Exercise details –
Within the data below, how many lines contain "아카데미"? Reply with the number only.

Provided data –

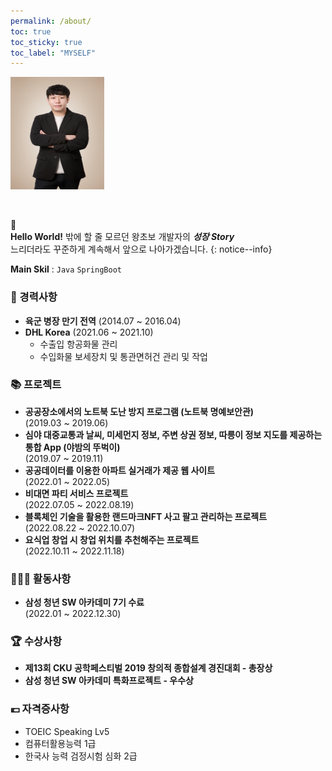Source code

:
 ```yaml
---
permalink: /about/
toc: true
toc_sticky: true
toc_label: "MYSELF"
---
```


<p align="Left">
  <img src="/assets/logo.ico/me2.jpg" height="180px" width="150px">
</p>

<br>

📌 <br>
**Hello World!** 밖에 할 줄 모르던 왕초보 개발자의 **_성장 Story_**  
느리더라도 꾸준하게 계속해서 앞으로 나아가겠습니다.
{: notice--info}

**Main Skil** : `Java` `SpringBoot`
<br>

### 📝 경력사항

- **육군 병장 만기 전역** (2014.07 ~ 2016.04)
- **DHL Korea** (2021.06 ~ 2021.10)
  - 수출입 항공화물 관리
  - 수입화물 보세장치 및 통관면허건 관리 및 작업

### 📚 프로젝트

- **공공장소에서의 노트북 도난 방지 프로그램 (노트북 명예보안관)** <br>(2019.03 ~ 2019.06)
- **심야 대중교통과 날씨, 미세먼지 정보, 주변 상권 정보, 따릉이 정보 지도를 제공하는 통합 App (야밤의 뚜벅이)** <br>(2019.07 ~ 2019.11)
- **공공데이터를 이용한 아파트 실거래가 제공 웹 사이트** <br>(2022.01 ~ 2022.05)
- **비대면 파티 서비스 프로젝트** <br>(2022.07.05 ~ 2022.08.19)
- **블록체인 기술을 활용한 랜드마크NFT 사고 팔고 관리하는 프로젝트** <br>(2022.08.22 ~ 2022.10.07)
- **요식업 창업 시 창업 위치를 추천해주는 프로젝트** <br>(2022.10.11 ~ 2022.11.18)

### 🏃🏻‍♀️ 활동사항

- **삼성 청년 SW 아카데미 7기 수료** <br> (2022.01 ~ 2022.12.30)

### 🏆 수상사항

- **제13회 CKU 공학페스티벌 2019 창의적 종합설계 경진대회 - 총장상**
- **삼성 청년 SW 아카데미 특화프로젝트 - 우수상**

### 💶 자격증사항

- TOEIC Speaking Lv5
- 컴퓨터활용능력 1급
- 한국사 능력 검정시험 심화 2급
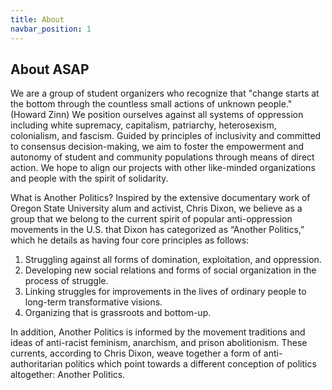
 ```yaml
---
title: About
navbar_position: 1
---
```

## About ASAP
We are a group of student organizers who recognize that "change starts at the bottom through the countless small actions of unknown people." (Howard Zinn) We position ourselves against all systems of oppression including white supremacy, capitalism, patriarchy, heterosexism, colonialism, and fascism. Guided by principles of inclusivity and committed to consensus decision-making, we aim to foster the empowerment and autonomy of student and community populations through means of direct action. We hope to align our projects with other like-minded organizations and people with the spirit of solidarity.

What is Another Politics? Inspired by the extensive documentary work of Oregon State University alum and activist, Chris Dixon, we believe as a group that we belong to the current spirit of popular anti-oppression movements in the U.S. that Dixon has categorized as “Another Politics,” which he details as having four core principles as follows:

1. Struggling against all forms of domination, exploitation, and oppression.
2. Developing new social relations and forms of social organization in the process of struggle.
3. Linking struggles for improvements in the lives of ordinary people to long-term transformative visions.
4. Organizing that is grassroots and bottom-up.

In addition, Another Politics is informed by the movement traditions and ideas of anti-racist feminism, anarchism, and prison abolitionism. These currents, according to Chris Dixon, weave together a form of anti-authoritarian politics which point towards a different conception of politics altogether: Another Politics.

Answer for the task –
2